# What the task requires
Please copy each line from the entries that contains the string "years".

# Input records
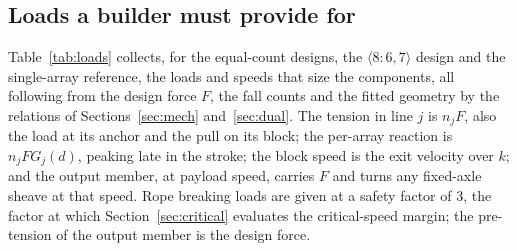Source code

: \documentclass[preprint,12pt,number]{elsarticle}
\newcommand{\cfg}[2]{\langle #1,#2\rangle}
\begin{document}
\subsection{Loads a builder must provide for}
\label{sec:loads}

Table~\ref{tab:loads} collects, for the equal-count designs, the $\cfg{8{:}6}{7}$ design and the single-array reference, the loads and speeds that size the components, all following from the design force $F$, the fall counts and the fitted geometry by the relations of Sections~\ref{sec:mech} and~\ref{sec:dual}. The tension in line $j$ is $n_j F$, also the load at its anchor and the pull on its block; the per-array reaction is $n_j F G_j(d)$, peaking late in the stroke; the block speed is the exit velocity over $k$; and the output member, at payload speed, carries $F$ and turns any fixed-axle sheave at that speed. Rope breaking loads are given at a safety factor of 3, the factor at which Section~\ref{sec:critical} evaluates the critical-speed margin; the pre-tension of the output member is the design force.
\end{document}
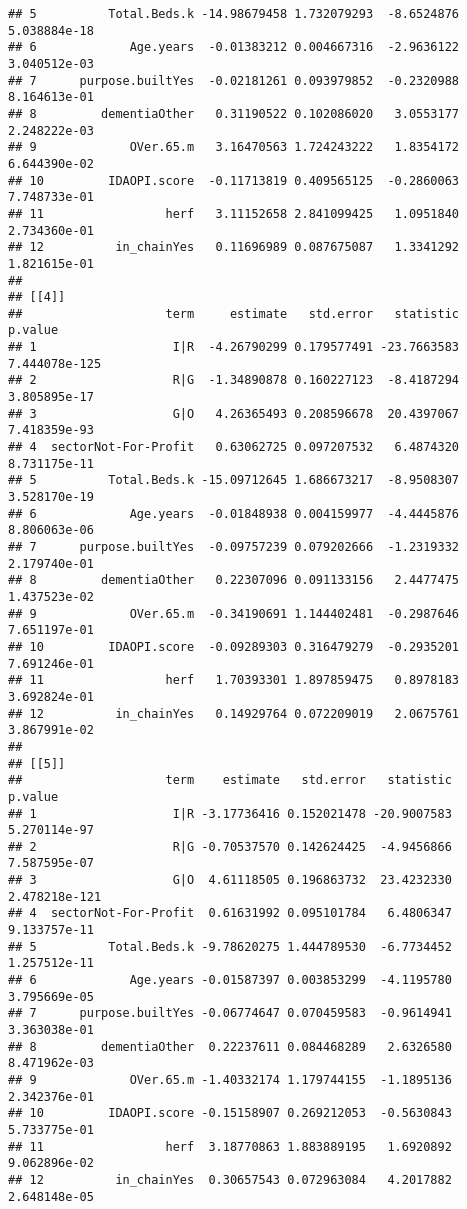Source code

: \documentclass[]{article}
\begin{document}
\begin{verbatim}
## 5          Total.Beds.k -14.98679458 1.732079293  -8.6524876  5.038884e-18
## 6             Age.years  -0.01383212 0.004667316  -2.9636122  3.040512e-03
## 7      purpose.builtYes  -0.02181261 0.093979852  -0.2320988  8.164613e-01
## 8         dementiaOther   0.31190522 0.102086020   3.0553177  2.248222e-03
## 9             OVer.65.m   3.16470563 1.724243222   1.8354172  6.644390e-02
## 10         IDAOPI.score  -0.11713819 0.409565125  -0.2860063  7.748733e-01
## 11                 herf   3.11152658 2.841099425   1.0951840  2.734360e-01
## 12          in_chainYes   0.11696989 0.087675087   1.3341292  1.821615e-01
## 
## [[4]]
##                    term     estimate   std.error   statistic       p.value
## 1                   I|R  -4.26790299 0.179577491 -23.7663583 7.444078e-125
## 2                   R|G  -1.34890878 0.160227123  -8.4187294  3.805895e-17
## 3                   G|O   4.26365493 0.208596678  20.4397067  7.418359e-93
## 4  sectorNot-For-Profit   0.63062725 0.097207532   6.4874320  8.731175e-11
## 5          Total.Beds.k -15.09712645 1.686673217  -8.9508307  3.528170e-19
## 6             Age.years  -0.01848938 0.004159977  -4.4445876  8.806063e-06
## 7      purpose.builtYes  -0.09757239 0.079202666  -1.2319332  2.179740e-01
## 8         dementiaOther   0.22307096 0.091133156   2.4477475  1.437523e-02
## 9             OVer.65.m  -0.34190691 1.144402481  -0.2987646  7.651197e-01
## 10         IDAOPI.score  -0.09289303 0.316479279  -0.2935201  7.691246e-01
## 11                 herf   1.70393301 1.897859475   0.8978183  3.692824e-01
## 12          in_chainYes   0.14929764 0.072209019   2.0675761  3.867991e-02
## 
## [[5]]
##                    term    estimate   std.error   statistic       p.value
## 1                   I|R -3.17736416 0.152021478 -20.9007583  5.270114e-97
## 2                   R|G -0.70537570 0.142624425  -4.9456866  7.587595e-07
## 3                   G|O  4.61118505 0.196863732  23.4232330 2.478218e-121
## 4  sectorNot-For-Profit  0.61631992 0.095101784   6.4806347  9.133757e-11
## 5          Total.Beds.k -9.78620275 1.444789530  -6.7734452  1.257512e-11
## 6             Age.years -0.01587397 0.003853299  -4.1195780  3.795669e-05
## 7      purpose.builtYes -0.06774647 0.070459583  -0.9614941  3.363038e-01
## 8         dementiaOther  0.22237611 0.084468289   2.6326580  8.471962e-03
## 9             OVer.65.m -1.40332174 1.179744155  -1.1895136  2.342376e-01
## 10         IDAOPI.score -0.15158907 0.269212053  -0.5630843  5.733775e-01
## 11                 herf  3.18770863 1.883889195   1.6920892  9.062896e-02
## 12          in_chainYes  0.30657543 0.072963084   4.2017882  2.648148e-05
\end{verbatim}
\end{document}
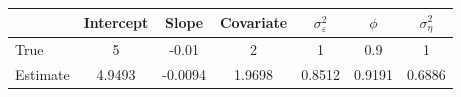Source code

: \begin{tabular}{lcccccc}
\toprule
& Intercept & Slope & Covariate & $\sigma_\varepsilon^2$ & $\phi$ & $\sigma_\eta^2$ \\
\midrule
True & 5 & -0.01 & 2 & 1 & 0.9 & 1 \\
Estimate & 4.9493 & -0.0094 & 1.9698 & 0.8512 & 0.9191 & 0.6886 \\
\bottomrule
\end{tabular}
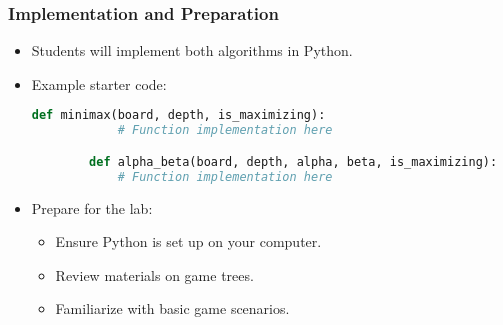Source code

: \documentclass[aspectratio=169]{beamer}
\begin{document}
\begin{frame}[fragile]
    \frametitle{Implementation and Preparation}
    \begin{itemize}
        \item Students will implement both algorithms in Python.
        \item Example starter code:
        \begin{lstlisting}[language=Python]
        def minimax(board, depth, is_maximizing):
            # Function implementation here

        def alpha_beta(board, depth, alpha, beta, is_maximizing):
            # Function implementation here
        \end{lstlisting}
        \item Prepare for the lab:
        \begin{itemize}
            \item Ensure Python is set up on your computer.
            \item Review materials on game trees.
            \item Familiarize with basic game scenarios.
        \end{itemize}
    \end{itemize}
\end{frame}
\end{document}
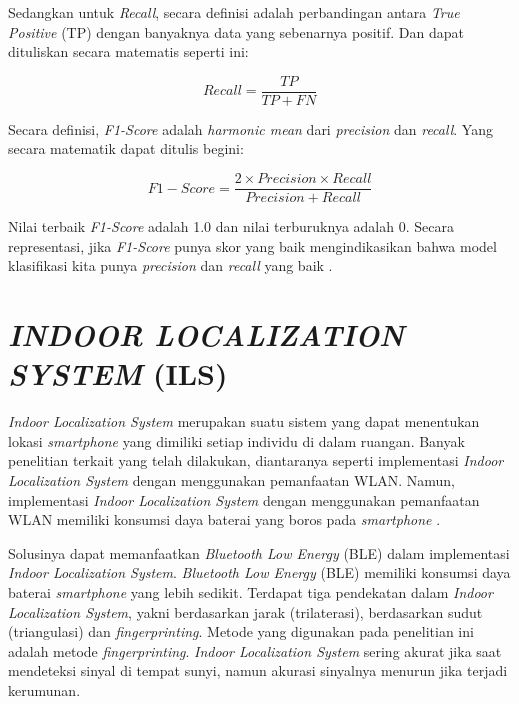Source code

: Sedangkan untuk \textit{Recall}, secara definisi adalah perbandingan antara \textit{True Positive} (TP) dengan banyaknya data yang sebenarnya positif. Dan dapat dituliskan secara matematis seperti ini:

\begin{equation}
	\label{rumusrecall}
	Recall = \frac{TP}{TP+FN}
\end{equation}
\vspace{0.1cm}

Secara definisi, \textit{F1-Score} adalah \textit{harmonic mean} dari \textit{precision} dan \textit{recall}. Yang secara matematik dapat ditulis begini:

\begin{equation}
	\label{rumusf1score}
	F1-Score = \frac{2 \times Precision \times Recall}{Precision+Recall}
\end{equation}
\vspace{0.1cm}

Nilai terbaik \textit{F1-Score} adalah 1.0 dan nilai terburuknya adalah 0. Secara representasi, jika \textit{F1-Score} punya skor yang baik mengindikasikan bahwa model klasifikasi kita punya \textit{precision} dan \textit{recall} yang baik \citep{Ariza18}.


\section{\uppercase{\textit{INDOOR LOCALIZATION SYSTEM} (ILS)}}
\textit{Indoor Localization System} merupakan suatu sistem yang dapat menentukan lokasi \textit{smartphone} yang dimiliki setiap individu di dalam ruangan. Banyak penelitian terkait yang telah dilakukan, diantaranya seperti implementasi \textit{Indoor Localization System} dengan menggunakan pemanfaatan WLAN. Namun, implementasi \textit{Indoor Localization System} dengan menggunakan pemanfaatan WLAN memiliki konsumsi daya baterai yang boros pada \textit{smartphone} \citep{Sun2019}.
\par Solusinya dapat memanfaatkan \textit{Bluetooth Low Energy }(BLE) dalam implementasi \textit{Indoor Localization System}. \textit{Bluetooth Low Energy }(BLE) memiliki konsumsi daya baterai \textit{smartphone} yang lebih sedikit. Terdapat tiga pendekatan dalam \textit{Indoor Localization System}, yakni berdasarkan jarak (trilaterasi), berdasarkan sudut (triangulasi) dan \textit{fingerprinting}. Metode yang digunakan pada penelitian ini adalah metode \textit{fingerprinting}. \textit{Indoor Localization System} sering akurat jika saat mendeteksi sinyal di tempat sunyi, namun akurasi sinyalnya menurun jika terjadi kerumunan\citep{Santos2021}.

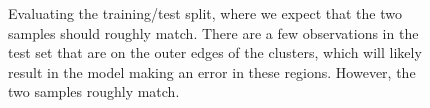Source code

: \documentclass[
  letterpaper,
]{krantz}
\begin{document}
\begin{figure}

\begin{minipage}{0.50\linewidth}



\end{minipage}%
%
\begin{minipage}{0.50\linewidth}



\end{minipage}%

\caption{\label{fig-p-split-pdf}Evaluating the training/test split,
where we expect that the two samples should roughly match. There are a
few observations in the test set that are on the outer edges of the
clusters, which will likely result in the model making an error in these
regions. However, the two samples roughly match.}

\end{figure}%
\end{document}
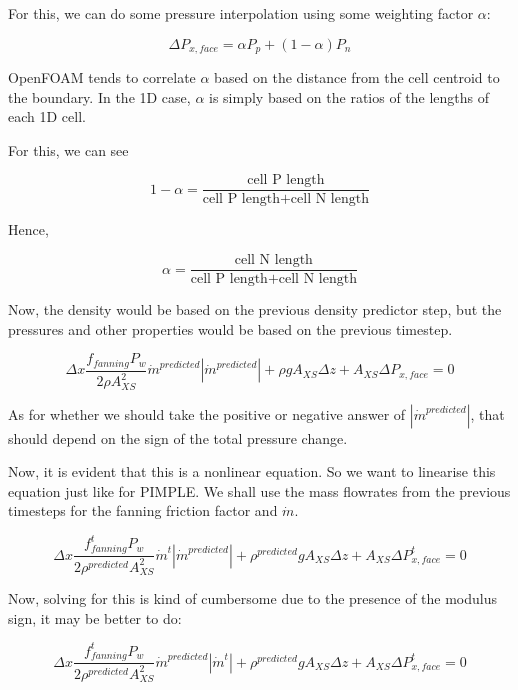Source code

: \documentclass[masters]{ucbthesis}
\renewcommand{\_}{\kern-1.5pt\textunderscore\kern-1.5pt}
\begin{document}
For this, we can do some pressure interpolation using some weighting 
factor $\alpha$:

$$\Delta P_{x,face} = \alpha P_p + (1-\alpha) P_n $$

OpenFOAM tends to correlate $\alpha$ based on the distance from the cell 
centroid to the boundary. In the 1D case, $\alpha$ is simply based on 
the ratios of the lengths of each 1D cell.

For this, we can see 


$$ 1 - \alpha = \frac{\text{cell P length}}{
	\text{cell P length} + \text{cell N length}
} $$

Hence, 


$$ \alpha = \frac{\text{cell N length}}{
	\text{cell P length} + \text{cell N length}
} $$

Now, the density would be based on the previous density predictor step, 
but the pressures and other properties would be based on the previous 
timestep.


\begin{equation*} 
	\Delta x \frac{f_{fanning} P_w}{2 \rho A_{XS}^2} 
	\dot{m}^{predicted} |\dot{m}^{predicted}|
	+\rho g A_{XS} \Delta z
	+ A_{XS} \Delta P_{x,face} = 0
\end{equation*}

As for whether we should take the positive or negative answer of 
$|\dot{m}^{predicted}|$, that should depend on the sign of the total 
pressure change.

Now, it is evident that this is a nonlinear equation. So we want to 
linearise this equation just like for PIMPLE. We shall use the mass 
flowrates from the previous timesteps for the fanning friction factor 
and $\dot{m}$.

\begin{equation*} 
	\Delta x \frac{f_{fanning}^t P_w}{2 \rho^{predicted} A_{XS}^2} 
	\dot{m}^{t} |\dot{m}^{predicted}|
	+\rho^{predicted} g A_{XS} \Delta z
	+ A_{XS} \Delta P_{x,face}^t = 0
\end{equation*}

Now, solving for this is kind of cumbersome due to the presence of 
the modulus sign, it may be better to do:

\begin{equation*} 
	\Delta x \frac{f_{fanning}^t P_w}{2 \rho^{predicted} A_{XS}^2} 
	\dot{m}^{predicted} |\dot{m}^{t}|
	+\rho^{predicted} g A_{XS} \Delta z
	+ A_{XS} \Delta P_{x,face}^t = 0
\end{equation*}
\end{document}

# Answer to this problem
## 6             Age.years  -0.01383212 0.004667316  -2.9636122  3.040512e-03
## 6             Age.years  -0.01848938 0.004159977  -4.4445876  8.806063e-06
## 6             Age.years -0.01587397 0.003853299  -4.1195780  3.795669e-05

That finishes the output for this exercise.